The lobbyists advising from the outside have the easiest go of it: They've got access to top government officials and that's what their clients want. The officeholders have to keep an eye on them, cautious of signs that the relationships are too incestuous.
As for the lobbyists making the move back into state government, they'll be in top jobs where it's difficult or impossible to avoid dealing with the same issues from the inside that they've been trying to influence from the outside. They have the built-in problem of having to avoid conflicts of interest, or even the appearance of conflicts, while trying to be effective aides to the state's top officials.
The lobsters in the pot are also long-time friends of the officials they're trying to help.

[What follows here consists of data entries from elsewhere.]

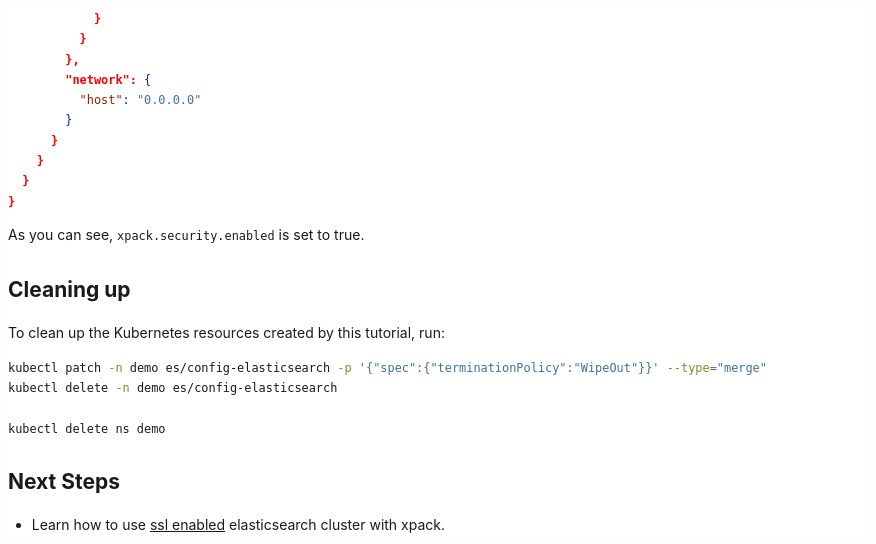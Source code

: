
 ```json
            }
          }
        },
        "network": {
          "host": "0.0.0.0"
        }
      }
    }
  }
}
```

As you can see, `xpack.security.enabled` is set to true.

## Cleaning up

To clean up the Kubernetes resources created by this tutorial, run:

```bash
kubectl patch -n demo es/config-elasticsearch -p '{"spec":{"terminationPolicy":"WipeOut"}}' --type="merge"
kubectl delete -n demo es/config-elasticsearch

kubectl delete ns demo
```

## Next Steps

- Learn how to use [ssl enabled](/docs/guides/elasticsearch/plugins/x-pack/use-tls.md) elasticsearch cluster with xpack.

• Gov. Rick Perry is on the verge of hiring two former House members who've become successful advocates for business interests seeking legislative help. Cliff Johnson, mentioned here a couple of weeks ago, is poised to become a senior advisor who'll help with legislative work and trouble-shooting, and Mike Toomey, who was chief of staff to former Gov. Bill Clements, is giving up a lucrative practice in the lobby, at least temporarily, for a return engagement as Perry's chief.

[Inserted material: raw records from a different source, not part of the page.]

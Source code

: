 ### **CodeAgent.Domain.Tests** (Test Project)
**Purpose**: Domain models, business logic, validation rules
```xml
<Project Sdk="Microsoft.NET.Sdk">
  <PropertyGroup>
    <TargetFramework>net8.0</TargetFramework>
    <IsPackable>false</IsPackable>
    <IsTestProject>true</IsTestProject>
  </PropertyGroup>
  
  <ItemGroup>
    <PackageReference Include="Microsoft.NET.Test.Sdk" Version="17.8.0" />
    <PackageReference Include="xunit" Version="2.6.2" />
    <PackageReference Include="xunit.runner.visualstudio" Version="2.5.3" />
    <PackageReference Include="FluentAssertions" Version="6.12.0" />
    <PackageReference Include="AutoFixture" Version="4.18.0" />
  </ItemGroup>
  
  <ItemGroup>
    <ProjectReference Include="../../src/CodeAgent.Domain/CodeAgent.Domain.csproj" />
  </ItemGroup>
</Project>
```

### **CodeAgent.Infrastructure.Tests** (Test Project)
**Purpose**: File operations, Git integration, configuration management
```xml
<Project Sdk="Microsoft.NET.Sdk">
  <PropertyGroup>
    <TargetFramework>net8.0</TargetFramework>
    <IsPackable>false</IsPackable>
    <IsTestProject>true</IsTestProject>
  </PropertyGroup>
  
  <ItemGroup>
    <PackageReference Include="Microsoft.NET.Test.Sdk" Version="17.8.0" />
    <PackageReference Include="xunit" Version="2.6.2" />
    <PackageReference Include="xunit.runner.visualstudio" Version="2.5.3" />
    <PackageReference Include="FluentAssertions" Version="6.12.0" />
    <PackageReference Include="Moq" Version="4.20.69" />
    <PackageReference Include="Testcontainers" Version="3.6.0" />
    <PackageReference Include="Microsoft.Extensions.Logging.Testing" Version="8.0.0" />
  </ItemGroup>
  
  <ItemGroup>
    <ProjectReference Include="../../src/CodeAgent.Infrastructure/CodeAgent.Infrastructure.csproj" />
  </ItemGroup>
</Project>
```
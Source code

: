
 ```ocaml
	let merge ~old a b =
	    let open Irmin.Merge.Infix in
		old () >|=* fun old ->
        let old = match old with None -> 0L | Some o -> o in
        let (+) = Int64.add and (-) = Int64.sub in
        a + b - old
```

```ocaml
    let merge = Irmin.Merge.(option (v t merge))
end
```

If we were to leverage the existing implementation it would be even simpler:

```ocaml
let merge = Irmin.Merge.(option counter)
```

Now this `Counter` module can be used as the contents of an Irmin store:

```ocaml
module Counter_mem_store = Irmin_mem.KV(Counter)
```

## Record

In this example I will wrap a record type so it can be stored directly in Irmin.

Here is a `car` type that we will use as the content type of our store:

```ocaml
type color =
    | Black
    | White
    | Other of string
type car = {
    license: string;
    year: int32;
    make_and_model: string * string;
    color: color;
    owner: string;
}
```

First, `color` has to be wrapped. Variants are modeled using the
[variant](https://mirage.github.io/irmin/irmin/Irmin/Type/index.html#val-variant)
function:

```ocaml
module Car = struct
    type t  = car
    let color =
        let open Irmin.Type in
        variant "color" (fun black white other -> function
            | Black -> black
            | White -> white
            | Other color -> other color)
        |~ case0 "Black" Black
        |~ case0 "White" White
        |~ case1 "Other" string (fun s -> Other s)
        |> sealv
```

The chief of staff position opened a week after the election, when Dr. Mike McKinney, a former state representative who took the job 14 months ago, announced he is resigning to move on to a new, unspecified job. McKinney will stick around until his successor is on board.
• House Speaker-presumptive Tom Craddick, R-Midland, (who has the signatures of more than two-thirds of the House members to succeed Pete Laney, D-Hale Center), named a transition team of Bill Ceverha, Bill Messer and Bill Miller. Ceverha and Messer are former House members who served with Craddick. Messer's a lobster. Ceverha is deeply involved in Republican politics and has been helping Craddick finance the Republican takeover of the House for several years. Miller is a public relations guru and business partner in Hillco with Neal "Buddy" Jones, another of the capital's top lobsters. He's been helping Craddick with the publicity end as well as with strategy.

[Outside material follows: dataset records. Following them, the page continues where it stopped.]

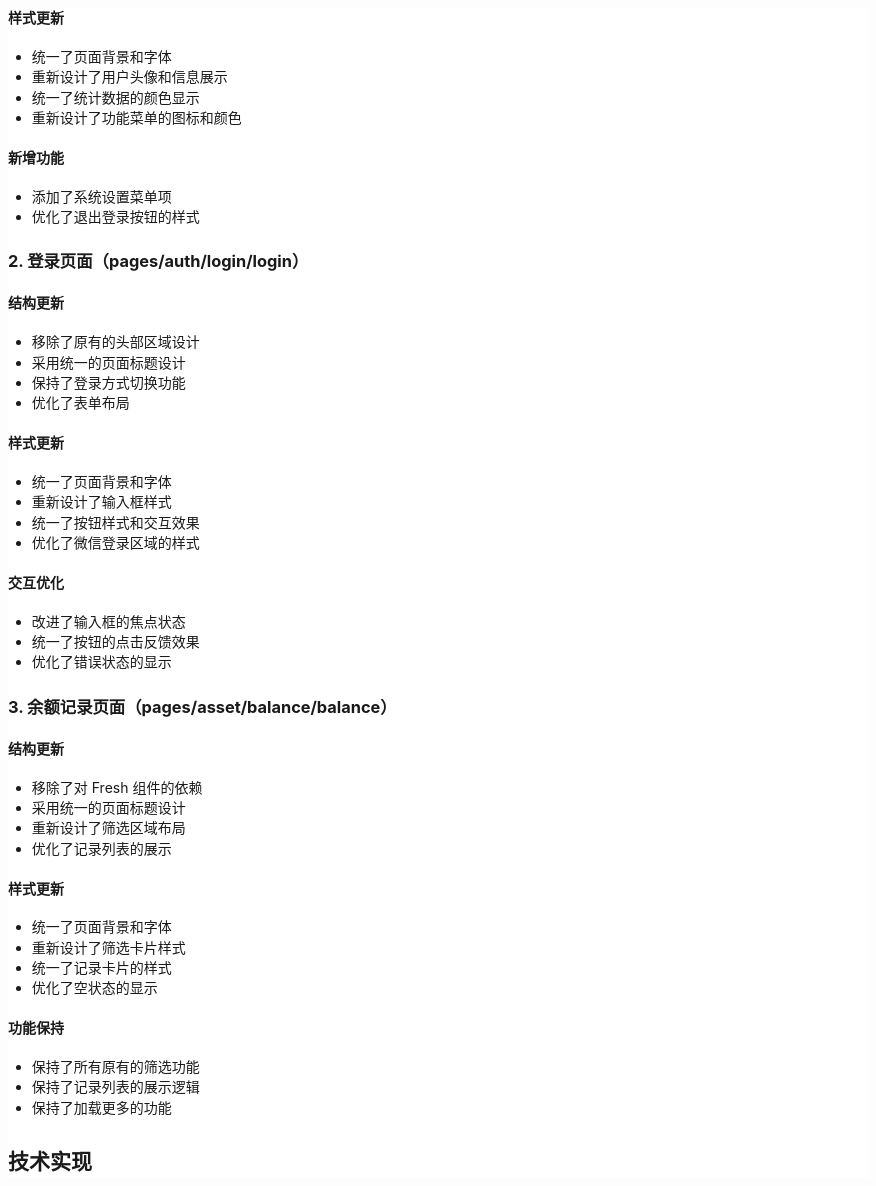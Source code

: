 #### 样式更新
- 统一了页面背景和字体
- 重新设计了用户头像和信息展示
- 统一了统计数据的颜色显示
- 重新设计了功能菜单的图标和颜色

#### 新增功能
- 添加了系统设置菜单项
- 优化了退出登录按钮的样式

### 2. 登录页面（pages/auth/login/login）

#### 结构更新
- 移除了原有的头部区域设计
- 采用统一的页面标题设计
- 保持了登录方式切换功能
- 优化了表单布局

#### 样式更新
- 统一了页面背景和字体
- 重新设计了输入框样式
- 统一了按钮样式和交互效果
- 优化了微信登录区域的样式

#### 交互优化
- 改进了输入框的焦点状态
- 统一了按钮的点击反馈效果
- 优化了错误状态的显示

### 3. 余额记录页面（pages/asset/balance/balance）

#### 结构更新
- 移除了对 Fresh 组件的依赖
- 采用统一的页面标题设计
- 重新设计了筛选区域布局
- 优化了记录列表的展示

#### 样式更新
- 统一了页面背景和字体
- 重新设计了筛选卡片样式
- 统一了记录卡片的样式
- 优化了空状态的显示

#### 功能保持
- 保持了所有原有的筛选功能
- 保持了记录列表的展示逻辑
- 保持了加载更多的功能

## 技术实现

Craddick is looking for a chief of staff, but rumors that Texas Association of Business honcho Bill Hammond would get that job appear off-base. Hammond says there was never serious talk about it.
• Lt. Gov.-elect David Dewhurst's lobby list is shorter, but like the lists of Craddick and Perry, includes a lobbyist who is also a friend. Former Rep. Bruce Gibson, now a lobbyist/executive with Reliant Energy in Houston, is the leading candidate to become Dewhurst's chief of staff. Gibson served as one of several chiefs of staff to former Lt. Gov. Bob Bullock.
Friends in High Places
The list of companies and individuals on those lobbyists' disclosure filings with the state are extensive—these are some of the state's most sought after legislative consultants. The rundown, according to the Texas Ethics Commission's website:
• Cliff Johnson represents Barbour Griffith & Rogers Inc., Camino Columbia Inc., City of Austin, City of Houston, City of Temple, David Dunning, GTECH Corp., John Lewis, David Palmer, Public Utilities Board of Brownsville, Southwestern Bell Telephone Co., Stevedoring Services of America, TXU, Texas Petroleum Marketers and Convenience Store Association, Upper Neches River Municipal Authority, Waste Management Inc.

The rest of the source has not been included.